Re: [PATCH RFC 2/2] zram: support compression at the granularity of multi-pages

Usama Arif <usamaarif642@xxxxxxxxx> · Thu, 7 Nov 2024 11:49:22 +0000

On 07/11/2024 10:31, Barry Song wrote:
> On Thu, Nov 7, 2024 at 11:25 PM Barry Song <21cnbao@xxxxxxxxx> wrote:
>>
>> On Thu, Nov 7, 2024 at 5:23 AM Usama Arif <usamaarif642@xxxxxxxxx> wrote:
>>>
>>>
>>>
>>> On 22/10/2024 00:28, Barry Song wrote:
>>>>> From: Tangquan Zheng <zhengtangquan@xxxxxxxx>
>>>>>
>>>>> +static int zram_bvec_write_multi_pages(struct zram *zram, struct bio_vec *bvec,
>>>>> +                       u32 index, int offset, struct bio *bio)
>>>>> +{
>>>>> +    if (is_multi_pages_partial_io(bvec))
>>>>> +            return zram_bvec_write_multi_pages_partial(zram, bvec, index, offset, bio);
>>>>> +    return zram_write_page(zram, bvec->bv_page, index);
>>>>> +}
>>>>> +
>>>
>>> Hi Barry,
>>>
>>> I started reviewing this series just to get a better idea if we can do something
>>> similar for zswap. I haven't looked at zram code before so this might be a basic
>>> question:
>>> How would you end up in zram_bvec_write_multi_pages_partial if using zram for swap?
>>
>> Hi Usama,
>>
>> There’s a corner case where, for instance, a 32KiB mTHP is swapped
>> out. Then, if userspace
>> performs a MADV_DONTNEED on the 0~16KiB portion of this original mTHP,
>> it now consists
>> of 8 swap entries(mTHP has been released and unmapped). With
>> swap0-swap3 released
>> due to DONTNEED, they become available for reallocation, and other
>> folios may be swapped
>> out to those entries. Then it is a combination of the new smaller
>> folios with the original 32KiB
>> mTHP.
> 

Hi Barry,

Thanks for this. So in this example of 32K folio, when swap slots 0-3 are
released zram_slot_free_notify will only clear the ZRAM_COMP_MULTI_PAGES
flag on the 0-3 index and return (without calling zram_free_page on them).

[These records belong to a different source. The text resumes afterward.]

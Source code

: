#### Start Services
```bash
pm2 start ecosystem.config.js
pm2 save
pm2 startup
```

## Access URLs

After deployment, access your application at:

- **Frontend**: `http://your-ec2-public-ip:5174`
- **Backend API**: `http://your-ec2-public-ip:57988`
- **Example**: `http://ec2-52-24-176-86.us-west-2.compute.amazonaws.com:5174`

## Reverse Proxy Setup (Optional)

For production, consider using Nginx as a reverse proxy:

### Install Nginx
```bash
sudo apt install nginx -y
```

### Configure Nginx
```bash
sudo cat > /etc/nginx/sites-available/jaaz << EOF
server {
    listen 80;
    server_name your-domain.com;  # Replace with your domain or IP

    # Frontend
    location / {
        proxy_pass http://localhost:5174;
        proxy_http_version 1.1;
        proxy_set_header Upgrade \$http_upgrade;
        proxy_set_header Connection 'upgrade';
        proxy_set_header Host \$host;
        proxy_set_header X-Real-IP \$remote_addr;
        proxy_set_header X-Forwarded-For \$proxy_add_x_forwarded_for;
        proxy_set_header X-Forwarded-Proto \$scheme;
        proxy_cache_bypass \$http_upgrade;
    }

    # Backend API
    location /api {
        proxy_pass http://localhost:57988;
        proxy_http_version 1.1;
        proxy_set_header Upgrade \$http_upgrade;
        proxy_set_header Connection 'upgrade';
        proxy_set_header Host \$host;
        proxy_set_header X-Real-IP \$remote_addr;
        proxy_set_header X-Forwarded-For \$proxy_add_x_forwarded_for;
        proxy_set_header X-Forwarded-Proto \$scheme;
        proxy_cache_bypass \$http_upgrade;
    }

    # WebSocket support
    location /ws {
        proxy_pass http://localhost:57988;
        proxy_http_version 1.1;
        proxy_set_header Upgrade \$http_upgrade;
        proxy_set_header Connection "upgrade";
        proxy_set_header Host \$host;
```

I am assuming that if another folio is now swapped out to those entries,
zram allows to overwrite those pages, eventhough they haven't been freed?

Also, even if its allowed, I still dont think you will end up in
zram_bvec_write_multi_pages_partial when you try to write a 16K or
smaller folio to swap0-3. As want_multi_pages_comp will evaluate to false
as 16K is less than 32K, you will just end up in zram_bio_write_page?

Thanks,
Usama

> Sorry, I forgot to mention that the assumption is ZSMALLOC_MULTI_PAGES_ORDER=3,
> so data is compressed in 32KiB blocks.
> 
> With Chris' and Kairui's new swap optimization, this should be minor,
> as each cluster has
> its own order. However, I recall that order-0 can still steal swap
> slots from other orders'
> clusters when swap space is limited by scanning all slots? Please
> correct me if I'm
> wrong, Kairui and Chris.
> 
>>
>>>
>>> We only swapout whole folios. If ZCOMP_MULTI_PAGES_SIZE=64K, any folio smaller
>>> than 64K will end up in zram_bio_write_page. Folios greater than or equal to 64K
>>> would be dispatched by zram_bio_write_multi_pages to zram_bvec_write_multi_pages
>>> in 64K chunks. So for e.g. 128K folio would end up calling zram_bvec_write_multi_pages
>>> twice.
>>
>> In v2, I changed the default order to 2, allowing all anonymous mTHP
>> to benefit from this
>> feature.
>>
>>>
>>> Or is this for the case when you are using zram not for swap? In that case, I probably
>>> dont need to consider zram_bvec_write_multi_pages_partial write case for zswap.
>>>
>>> Thanks,
>>> Usama
>>
> 
> Thanks
> barry